● **Task prompt**
This exercise calls for every record to be returned exactly, with pictures removed.

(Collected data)

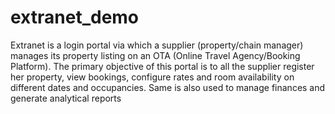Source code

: # extranet_demo
Extranet is a login portal via which a supplier (property/chain manager) manages its property listing on an OTA (Online Travel Agency/Booking Platform). The primary objective of this portal is to all the supplier register her property, view bookings, configure rates and room availability on different dates and occupancies. Same is also used to manage finances and generate analytical reports
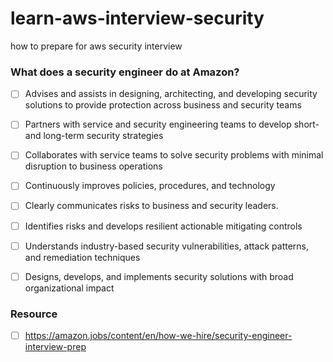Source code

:# learn-aws-interview-security
how to prepare for aws security interview

### What does a security engineer do at Amazon?
- [ ] Advises and assists in designing, architecting, and developing security solutions to provide protection across business and security teams
- [ ] Partners with service and security engineering teams to develop short- and long-term security strategies
- [ ] Collaborates with service teams to solve security problems with minimal disruption to business operations
- [ ] Continuously improves policies, procedures, and technology
- [ ] Clearly communicates risks to business and security leaders.
- [ ] Identifies risks and develops resilient actionable mitigating controls
- [ ] Understands industry-based security vulnerabilities, attack patterns, and remediation techniques
- [ ] Designs, develops, and implements security solutions with broad organizational impact



### Resource
- [ ] https://amazon.jobs/content/en/how-we-hire/security-engineer-interview-prep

● **Solved exercise**
Source code

: # extranet_demo
Extranet is a login portal via which a supplier (property/chain manager) manages its property listing on an OTA (Online Travel Agency/Booking Platform). The primary objective of this portal is to all the supplier register her property, view bookings, configure rates and room availability on different dates and occupancies. Same is also used to manage finances and generate analytical reports
Source code

:# learn-aws-interview-security
how to prepare for aws security interview

### What does a security engineer do at Amazon?
- [ ] Advises and assists in designing, architecting, and developing security solutions to provide protection across business and security teams
- [ ] Partners with service and security engineering teams to develop short- and long-term security strategies
- [ ] Collaborates with service teams to solve security problems with minimal disruption to business operations
- [ ] Continuously improves policies, procedures, and technology
- [ ] Clearly communicates risks to business and security leaders.
- [ ] Identifies risks and develops resilient actionable mitigating controls
- [ ] Understands industry-based security vulnerabilities, attack patterns, and remediation techniques
- [ ] Designs, develops, and implements security solutions with broad organizational impact



### Resource
- [ ] https://amazon.jobs/content/en/how-we-hire/security-engineer-interview-prep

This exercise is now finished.